How wafer-scale chips solve the trillion-parameter speed problem that GPUs cannot
Understanding why Cerebras can achieve these speeds requires understanding what makes its hardware fundamentally different from anything else on the market. Most AI inference today runs on clusters of Nvidia GPUs — typically organized in racks of 72 GPUs, what Nvidia markets as the NVL72 configuration. In these setups, the model’s parameters are distributed across many discrete chips connected by high-speed networking fabric.
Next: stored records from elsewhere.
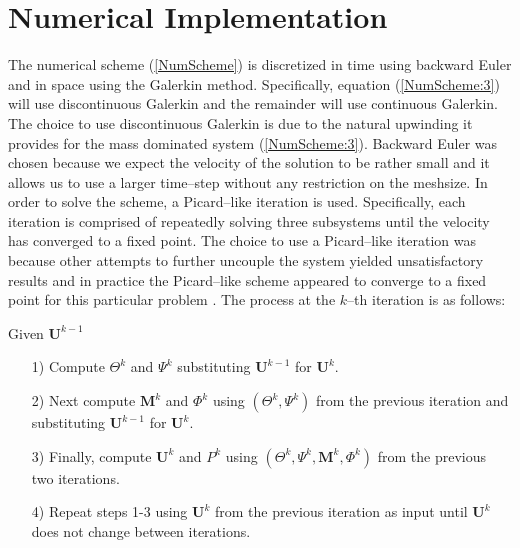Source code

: \documentclass[11pt,fullpage]{article}
\theoremstyle{lemma}
\theoremstyle{definition}
\theoremstyle{lemma}
\begin{document}
\section{Numerical Implementation}
The numerical scheme (\ref{NumScheme}) is discretized in time using backward Euler and in space using the Galerkin method. Specifically, equation (\ref{NumScheme:3}) will use discontinuous Galerkin and the remainder will use continuous Galerkin. The choice to use discontinuous Galerkin is due to the natural upwinding it provides for the mass dominated system (\ref{NumScheme:3}). Backward Euler was chosen because we expect the velocity of the solution to be rather small and it allows us to use a larger time--step without any restriction on the meshsize. In order to solve the scheme, a Picard--like iteration is used. Specifically, each iteration is comprised of repeatedly solving three subsystems until the velocity has converged to a fixed point. The choice to use a Picard--like iteration was because other attempts to further uncouple the system yielded unsatisfactory results and in practice the Picard--like scheme appeared to converge to a fixed point for this particular problem \cite{DiffuseInterface}. The process at the $k$--th iteration is as follows: 

Given $\mathbf{U}^{k-1}$ 
\begin{itemize}
	\item[1)] Compute $\Theta^k$ and $\Psi^k$ substituting $\mathbf{U}^{k-1}$ for $\mathbf{U}^{k}$.
	
	\item[2)] Next compute $\mathbf{M}^k$ and $\Phi^k$ using $(\Theta^k,\Psi^k)$ from the previous iteration and substituting $\mathbf{U}^{k-1}$ for $\mathbf{U}^{k}$.
	
	\item[3)] Finally, compute $\mathbf{U}^k$ and $P^k$ using $(\Theta^k,\Psi^k, \mathbf{M}^k, \Phi^k)$ from the previous two iterations.
	
	\item[4)] Repeat steps 1-3 using $\mathbf{U}^k$ from the previous iteration as input until $\mathbf{U}^k$ does not change between iterations.
\end{itemize}
\end{document}
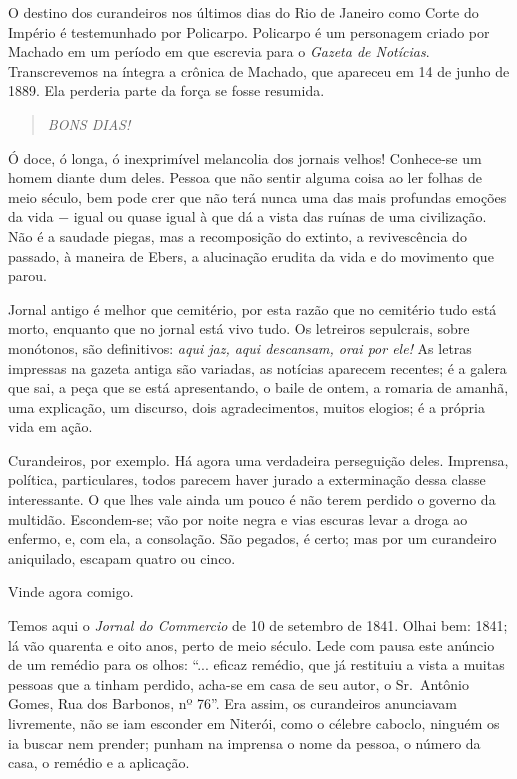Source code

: O destino dos curandeiros nos últimos dias do Rio de Janeiro como Corte
do Império é testemunhado por Policarpo. Policarpo é um personagem
criado por Machado em um período em que escrevia para o \emph{Gazeta de
Notícias}. Transcrevemos na íntegra a crônica de Machado, que apareceu
em 14 de junho de 1889. Ela perderia parte da força se fosse resumida.

\begin{quote}
\emph{BONS DIAS!}
\end{quote}

Ó doce, ó longa, ó inexprimível melancolia dos jornais velhos!
Conhece-se um homem diante dum deles. Pessoa que não sentir alguma coisa
ao ler folhas de meio século, bem pode crer que não terá nunca uma das
mais profundas emoções da vida − igual ou quase igual à que dá a vista
das ruínas de uma civilização. Não é a saudade piegas, mas a
recomposição do extinto, a revivescência do passado, à maneira de Ebers,
a alucinação erudita da vida e do movimento que parou.

Jornal antigo é melhor que cemitério, por esta razão que no cemitério
tudo está morto, enquanto que no jornal está vivo tudo. Os letreiros
sepulcrais, sobre monótonos, são definitivos: \emph{aqui jaz, aqui
descansam, orai por ele!} As letras impressas na gazeta antiga são
variadas, as notícias aparecem recentes; é a galera que sai, a peça que
se está apresentando, o baile de ontem, a romaria de amanhã, uma
explicação, um discurso, dois agradecimentos, muitos elogios; é a
própria vida em ação.

Curandeiros, por exemplo. Há agora uma verdadeira perseguição deles.
Imprensa, política, particulares, todos parecem haver jurado a
exterminação dessa classe interessante. O que lhes vale ainda um pouco é
não terem perdido o governo da multidão. Escondem-se; vão por noite
negra e vias escuras levar a droga ao enfermo, e, com ela, a consolação.
São pegados, é certo; mas por um curandeiro aniquilado, escapam quatro
ou cinco.

Vinde agora comigo.

Temos aqui o \emph{Jornal do Commercio} de 10 de setembro de 1841. Olhai
bem: 1841; lá vão quarenta e oito anos, perto de meio século. Lede com
pausa este anúncio de um remédio para os olhos: ``... eficaz remédio,
que já restituiu a vista a muitas pessoas que a tinham perdido, acha-se
em casa de seu autor, o Sr.~Antônio Gomes, Rua dos Barbonos, nº 76''.
Era assim, os curandeiros anunciavam livremente, não se iam esconder em
Niterói, como o célebre caboclo, ninguém os ia buscar nem prender;
punham na imprensa o nome da pessoa, o número da casa, o remédio e a
aplicação.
Data must constantly shuttle between chips, and the interconnect bandwidth between GPUs becomes a bottleneck, particularly for large models with hundreds of billions or trillions of parameters.
Cerebras takes a radically different approach. Its Wafer-Scale Engine 3 is a single chip the size of an entire silicon wafer — roughly the size of a dinner plate — containing 44 gigabytes of on-chip SRAM. Unlike the high-bandwidth memory used in GPUs, SRAM sits directly on the processor die, offering dramatically lower latency and higher bandwidth for data access. For Kimi K2.6, Cerebras stores the model’s weights in their original 4-bit precision while performing computation at 16-bit floating point. The weights are distributed across multiple wafers in a cluster of approximately 20 CS-3 systems, with activations streamed between them. Critically, all the experts for a given MoE layer are placed on the same wafer, meaning the all-to-all communication required for expert routing happens at SRAM speeds. According to Cerebras’ technical description, the on-wafer network fabric delivers over 200 times the bandwidth of NVLink on NVL72.
Wang explained the architecture using an analogy. “Our single units are much larger and much higher capacity — they’re on the order of 20 racks, as opposed to 72 GPUs,” he said. Each layer in the transformer can, in effect, serve a separate user simultaneously. “They’re just like a queue, like you’re queuing for bagels or something — they’re all occupying a different part of the hardware. But because they move across so fast, the actual experience, tokens per second, single user, on your end is still what you’re used to.” Combined with custom kernels and speculative decoding, this allows Cerebras to serve the trillion-parameter MoE model at close to 1,000 tokens per second — a speed the company calls a world record achievable only with wafer-scale hardware.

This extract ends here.